PROBLEM STATEMENT >> Give a verbatim copy of the lines below, minus the pictures.

Pictures paired with source code
BEGIN

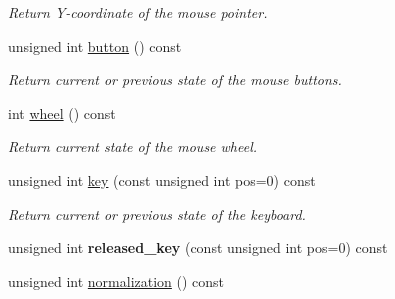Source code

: \begin{DoxyCompactItemize}
\begin{DoxyCompactList}\small\item\em Return Y-\/coordinate of the mouse pointer. \item\end{DoxyCompactList}\item 
\hypertarget{structcimg__library_1_1CImgDisplay_adff5e3fda26574b001a038360b188479}{
unsigned int \hyperlink{structcimg__library_1_1CImgDisplay_adff5e3fda26574b001a038360b188479}{button} () const }
\label{structcimg__library_1_1CImgDisplay_adff5e3fda26574b001a038360b188479}

\begin{DoxyCompactList}\small\item\em Return current or previous state of the mouse buttons. \item\end{DoxyCompactList}\item 
\hypertarget{structcimg__library_1_1CImgDisplay_a3a455e002ed5dcc1fc2c23df07781522}{
int \hyperlink{structcimg__library_1_1CImgDisplay_a3a455e002ed5dcc1fc2c23df07781522}{wheel} () const }
\label{structcimg__library_1_1CImgDisplay_a3a455e002ed5dcc1fc2c23df07781522}

\begin{DoxyCompactList}\small\item\em Return current state of the mouse wheel. \item\end{DoxyCompactList}\item 
\hypertarget{structcimg__library_1_1CImgDisplay_a5e321648f3701b0ea6d9f7049cd6da38}{
unsigned int \hyperlink{structcimg__library_1_1CImgDisplay_a5e321648f3701b0ea6d9f7049cd6da38}{key} (const unsigned int pos=0) const }
\label{structcimg__library_1_1CImgDisplay_a5e321648f3701b0ea6d9f7049cd6da38}

\begin{DoxyCompactList}\small\item\em Return current or previous state of the keyboard. \item\end{DoxyCompactList}\item 
\hypertarget{structcimg__library_1_1CImgDisplay_a885a46a61297c842fe2a7a37bbee2a54}{
unsigned int {\bfseries released\_\-key} (const unsigned int pos=0) const }
\label{structcimg__library_1_1CImgDisplay_a885a46a61297c842fe2a7a37bbee2a54}

\item 
\hypertarget{structcimg__library_1_1CImgDisplay_a67719cb05110ca9e5725bc59f8350b68}{
unsigned int \hyperlink{structcimg__library_1_1CImgDisplay_a67719cb05110ca9e5725bc59f8350b68}{normalization} () const }
\label{structcimg__library_1_1CImgDisplay_a67719cb05110ca9e5725bc59f8350b68}


\end{DoxyCompactItemize}
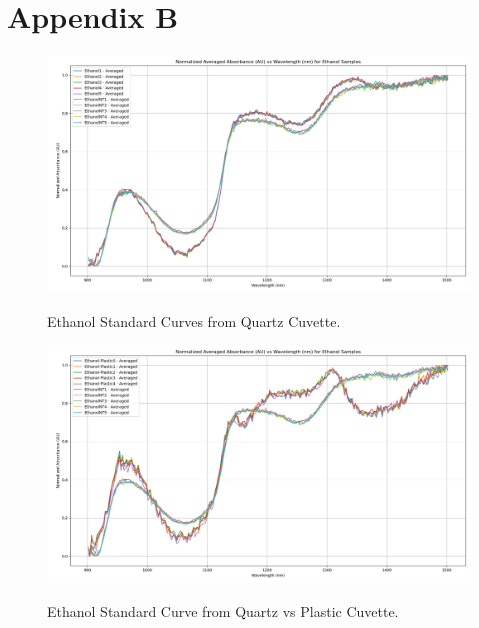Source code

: \documentclass[final, 3p, 11pt]{elsarticle}
\begin{document}
\newpage
\section*{Appendix B}

\renewcommand{\thefigure}{B.\arabic{figure}}
\setcounter{figure}{0}  %

\begin{figure}[H]
    \captionsetup{justification=raggedright, singlelinecheck=false, position=above}  %
    \caption{Ethanol Standard Curves from Quartz Cuvette.}
    \centering
    \includegraphics[width=\textwidth]{Images/Ethanol_Standard_Compared.png}
    \label{fig:appendix_ethanol_standard}
\end{figure}

\newpage
\begin{figure}[h]
  \captionsetup{justification=raggedright, singlelinecheck=false, position=above}  %
  \caption{Ethanol Standard Curve from Quartz vs Plastic Cuvette.}
  \centering
  \includegraphics[width=\textwidth]{Images/Ethanol_Standard_PvQ.png}  %
  \label{fig:appendix_ethanol_plastic}
\end{figure}
\end{document}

END

YOUR SOLUTION >>
Source code

: \begin{DoxyCompactItemize}
\begin{DoxyCompactList}\small\item\em Return Y-\/coordinate of the mouse pointer. \item\end{DoxyCompactList}\item 
\hypertarget{structcimg__library_1_1CImgDisplay_adff5e3fda26574b001a038360b188479}{
unsigned int \hyperlink{structcimg__library_1_1CImgDisplay_adff5e3fda26574b001a038360b188479}{button} () const }
\label{structcimg__library_1_1CImgDisplay_adff5e3fda26574b001a038360b188479}

\begin{DoxyCompactList}\small\item\em Return current or previous state of the mouse buttons. \item\end{DoxyCompactList}\item 
\hypertarget{structcimg__library_1_1CImgDisplay_a3a455e002ed5dcc1fc2c23df07781522}{
int \hyperlink{structcimg__library_1_1CImgDisplay_a3a455e002ed5dcc1fc2c23df07781522}{wheel} () const }
\label{structcimg__library_1_1CImgDisplay_a3a455e002ed5dcc1fc2c23df07781522}

\begin{DoxyCompactList}\small\item\em Return current state of the mouse wheel. \item\end{DoxyCompactList}\item 
\hypertarget{structcimg__library_1_1CImgDisplay_a5e321648f3701b0ea6d9f7049cd6da38}{
unsigned int \hyperlink{structcimg__library_1_1CImgDisplay_a5e321648f3701b0ea6d9f7049cd6da38}{key} (const unsigned int pos=0) const }
\label{structcimg__library_1_1CImgDisplay_a5e321648f3701b0ea6d9f7049cd6da38}

\begin{DoxyCompactList}\small\item\em Return current or previous state of the keyboard. \item\end{DoxyCompactList}\item 
\hypertarget{structcimg__library_1_1CImgDisplay_a885a46a61297c842fe2a7a37bbee2a54}{
unsigned int {\bfseries released\_\-key} (const unsigned int pos=0) const }
\label{structcimg__library_1_1CImgDisplay_a885a46a61297c842fe2a7a37bbee2a54}

\item 
\hypertarget{structcimg__library_1_1CImgDisplay_a67719cb05110ca9e5725bc59f8350b68}{
unsigned int \hyperlink{structcimg__library_1_1CImgDisplay_a67719cb05110ca9e5725bc59f8350b68}{normalization} () const }
\label{structcimg__library_1_1CImgDisplay_a67719cb05110ca9e5725bc59f8350b68}


\end{DoxyCompactItemize}
Source code

: \documentclass[final, 3p, 11pt]{elsarticle}
\begin{document}
\newpage
\section*{Appendix B}

\renewcommand{\thefigure}{B.\arabic{figure}}
\setcounter{figure}{0}  %

\begin{figure}[H]
    \captionsetup{justification=raggedright, singlelinecheck=false, position=above}  %
    \caption{Ethanol Standard Curves from Quartz Cuvette.}
    \centering
    \includegraphics[width=\textwidth]{Images/Ethanol_Standard_Compared.png}
    \label{fig:appendix_ethanol_standard}
\end{figure}

\newpage
\begin{figure}[h]
  \captionsetup{justification=raggedright, singlelinecheck=false, position=above}  %
  \caption{Ethanol Standard Curve from Quartz vs Plastic Cuvette.}
  \centering
  \includegraphics[width=\textwidth]{Images/Ethanol_Standard_PvQ.png}  %
  \label{fig:appendix_ethanol_plastic}
\end{figure}
\end{document}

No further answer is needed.